• [WHAT IS REQUIRED]: In the entries that follow, find the word "beta" and report each line it is on.

• [INPUT FOR THIS TASK]:
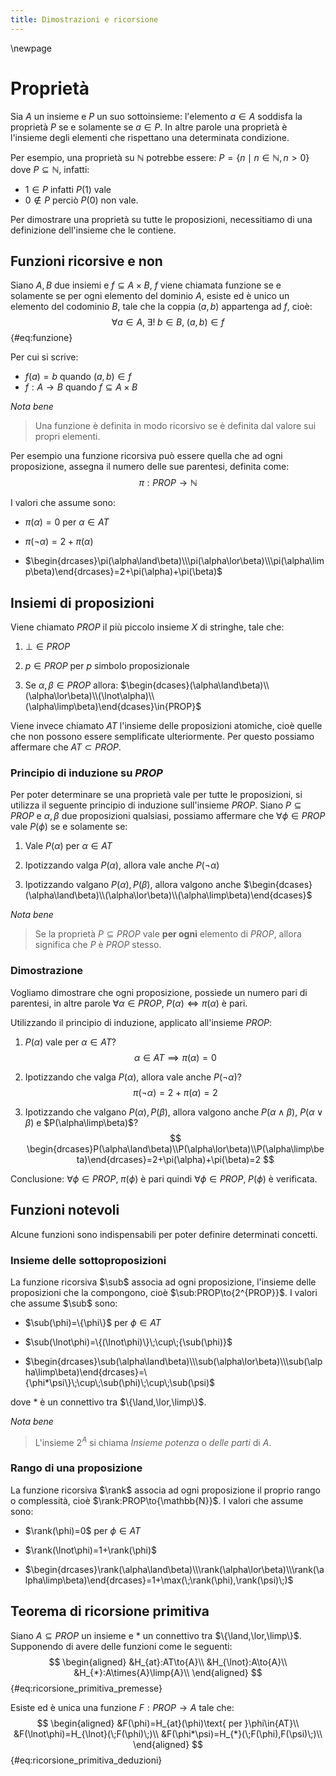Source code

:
 ```yaml
---
title: Dimostrazioni e ricorsione
---
```


\newpage

# Proprietà

Sia $A$ un insieme e $P$ un suo sottoinsieme: l'elemento $a\in{A}$ soddisfa la proprietà $P$ se e solamente se $a\in{P}$. In altre parole una proprietà è l'insieme degli elementi che rispettano una determinata condizione.

Per esempio, una proprietà su $\mathbb{N}$ potrebbe essere: $P = \{n\mid{n} \in{\mathbb{N}},n>0\}$ dove $P\subseteq{\mathbb{N}}$, infatti:

- $1\in{P}$ infatti ${P(1)}$ vale
- $0\notin{P}$ perciò ${P(0)}$ non vale.

Per dimostrare una proprietà su tutte le proposizioni, necessitiamo di una definizione dell'insieme che le contiene.

## Funzioni ricorsive e non

Siano $A,B$ due insiemi e $f\subseteq{A\times{B}}$, $f$ viene chiamata funzione se e solamente se per ogni elemento del dominio $A$, esiste ed è unico un elemento del codominio $B$, tale che la coppia $(a,b)$ appartenga ad $f$, cioè:
$$
\forall{a}\in{A},\;\exists!\;b\in{B},\;(a,b)\in{f}
$$ {#eq:funzione}

Per cui si scrive:

- $f(a)=b$ quando $(a,b)\in{f}$
- $f:A\to{B}$ quando $f\subseteq{A\times{B}}$

*Nota bene*

> Una funzione è definita in modo ricorsivo se è definita dal valore sui propri elementi.

Per esempio una funzione ricorsiva può essere quella che ad ogni proposizione, assegna il numero delle sue parentesi, definita come:
$$
\pi:PROP\to{\mathbb{N}}
$$

I valori che assume sono:

- $\pi(\alpha)=0$ per $\alpha\in{AT}$

- $\pi(\lnot\alpha)=2+\pi(\alpha)$

- $\begin{drcases}\pi(\alpha\land\beta)\\\pi(\alpha\lor\beta)\\\pi(\alpha\limp\beta)\end{drcases}=2+\pi(\alpha)+\pi(\beta)$

## Insiemi di proposizioni

Viene chiamato $PROP$ il più piccolo insieme $X$ di stringhe, tale che:

1. $\bot\in{PROP}$

2. $p\in{PROP}$ per $p$ simbolo proposizionale

3. Se $\alpha,\beta\in{PROP}$ allora: $\begin{dcases}(\alpha\land\beta)\\(\alpha\lor\beta)\\(\lnot\alpha)\\(\alpha\limp\beta)\end{dcases}\in{PROP}$

Viene invece chiamato $AT$ l'insieme delle proposizioni atomiche, cioè quelle che non possono essere semplificate ulteriormente. Per questo possiamo affermare che $AT\subset{PROP}$.

### Principio di induzione su $PROP$

Per poter determinare se una proprietà vale per tutte le proposizioni, si utilizza il seguente principio di induzione sull'insieme $PROP$. Siano $P\subseteq{PROP}$ e $\alpha,\beta$ due proposizioni qualsiasi, possiamo affermare che $\forall{\phi}\in{PROP}$ vale $P(\phi)$ se e solamente se:

1. Vale $P(\alpha)$ per $\alpha\in{AT}$

2. Ipotizzando valga $P(\alpha)$, allora vale anche $P(\lnot\alpha)$

3. Ipotizzando valgano $P(\alpha), P(\beta)$, allora valgono anche $\begin{dcases}(\alpha\land\beta)\\(\alpha\lor\beta)\\(\alpha\limp\beta)\end{dcases}$

*Nota bene*

> Se la proprietà $P\subseteq{PROP}$ vale **per ogni** elemento di $PROP$, allora significa che $P$ è $PROP$ stesso.

### Dimostrazione

Vogliamo dimostrare che ogni proposizione, possiede un numero pari di parentesi, in altre parole $\forall{\alpha}\in{PROP},\;P(\alpha)\iff\pi(\alpha)$ è pari.

Utilizzando il principio di induzione, applicato all'insieme $PROP$:

1. $P(\alpha)$ vale per $\alpha\in{AT}$?
$$
\alpha\in{AT}\implies{\pi(\alpha)=0}
$$

2. Ipotizzando che valga $P(\alpha)$, allora vale anche $P(\lnot\alpha)$?
$$
\pi(\lnot\alpha)=2+\pi(\alpha)=2
$$

3. Ipotizzando che valgano $P(\alpha),P(\beta)$, allora valgono anche $P(\alpha\land\beta)$, $P(\alpha\lor\beta)$ e $P(\alpha\limp\beta)$?
$$
\begin{drcases}P(\alpha\land\beta)\\P(\alpha\lor\beta)\\P(\alpha\limp\beta)\end{drcases}=2+\pi(\alpha)+\pi(\beta)=2
$$

Conclusione: $\forall{\phi}\in{PROP},\;\pi(\phi)$ è pari quindi $\forall{\phi}\in{PROP},\;P(\phi)$ è verificata.

## Funzioni notevoli

Alcune funzioni sono indispensabili per poter definire determinati concetti.

### Insieme delle sottoproposizioni

La funzione ricorsiva $\sub$ associa ad ogni proposizione, l'insieme delle proposizioni che la compongono, cioè $\sub:PROP\to{2^{PROP}}$. I valori che assume $\sub$ sono:

- $\sub(\phi)=\{\phi\}$ per $\phi\in{AT}$

- $\sub(\lnot\phi)=\{(\lnot\phi)\}\;\cup\;{\sub(\phi)}$

- $\begin{drcases}\sub(\alpha\land\beta)\\\sub(\alpha\lor\beta)\\\sub(\alpha\limp\beta)\end{drcases}=\{\phi*\psi\}\;\cup\;\sub(\phi)\;\cup\;\sub(\psi)$

dove $*$ è un connettivo tra $\{\land,\lor,\limp\}$.

*Nota bene*

> L'insieme $2^A$ si chiama *Insieme potenza* o *delle parti* di $A$.

### Rango di una proposizione

La funzione ricorsiva $\rank$ associa ad ogni proposizione il proprio rango o complessità, cioè $\rank:PROP\to{\mathbb{N}}$. I valori che assume sono:

- $\rank(\phi)=0$ per $\phi\in{AT}$

- $\rank(\lnot\phi)=1+\rank(\phi)$

- $\begin{drcases}\rank(\alpha\land\beta)\\\rank(\alpha\lor\beta)\\\rank(\alpha\limp\beta)\end{drcases}=1+\max(\;\rank(\phi),\rank(\psi)\;)$

## Teorema di ricorsione primitiva

Siano $A\subseteq{PROP}$ un insieme e $*$ un connettivo tra $\{\land,\lor,\limp\}$. Supponendo di avere delle funzioni come le seguenti:
$$
\begin{aligned}
  &H_{at}:AT\to{A}\\
  &H_{\lnot}:A\to{A}\\
  &H_{*}:A\times{A}\limp{A}\\
\end{aligned}
$$ {#eq:ricorsione_primitiva_premesse}

Esiste ed è unica una funzione $F:PROP\to{A}$ tale che:
$$
\begin{aligned}
  &F(\phi)=H_{at}(\phi)\text{ per }\phi\in{AT}\\
  &F(\lnot\phi)=H_{\lnot}(\;F(\phi)\;)\\
  &F(\phi*\psi)=H_{*}(\;F(\phi),F(\psi)\;)\\
\end{aligned}
$$ {#eq:ricorsione_primitiva_deduzioni}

• [THE COMPLETED TASK]:
- $\begin{drcases}\pi(\alpha\land\beta)\\\pi(\alpha\lor\beta)\\\pi(\alpha\limp\beta)\end{drcases}=2+\pi(\alpha)+\pi(\beta)$
3. Se $\alpha,\beta\in{PROP}$ allora: $\begin{dcases}(\alpha\land\beta)\\(\alpha\lor\beta)\\(\lnot\alpha)\\(\alpha\limp\beta)\end{dcases}\in{PROP}$
Per poter determinare se una proprietà vale per tutte le proposizioni, si utilizza il seguente principio di induzione sull'insieme $PROP$. Siano $P\subseteq{PROP}$ e $\alpha,\beta$ due proposizioni qualsiasi, possiamo affermare che $\forall{\phi}\in{PROP}$ vale $P(\phi)$ se e solamente se:
3. Ipotizzando valgano $P(\alpha), P(\beta)$, allora valgono anche $\begin{dcases}(\alpha\land\beta)\\(\alpha\lor\beta)\\(\alpha\limp\beta)\end{dcases}$
3. Ipotizzando che valgano $P(\alpha),P(\beta)$, allora valgono anche $P(\alpha\land\beta)$, $P(\alpha\lor\beta)$ e $P(\alpha\limp\beta)$?
\begin{drcases}P(\alpha\land\beta)\\P(\alpha\lor\beta)\\P(\alpha\limp\beta)\end{drcases}=2+\pi(\alpha)+\pi(\beta)=2
- $\begin{drcases}\sub(\alpha\land\beta)\\\sub(\alpha\lor\beta)\\\sub(\alpha\limp\beta)\end{drcases}=\{\phi*\psi\}\;\cup\;\sub(\phi)\;\cup\;\sub(\psi)$
- $\begin{drcases}\rank(\alpha\land\beta)\\\rank(\alpha\lor\beta)\\\rank(\alpha\limp\beta)\end{drcases}=1+\max(\;\rank(\phi),\rank(\psi)\;)$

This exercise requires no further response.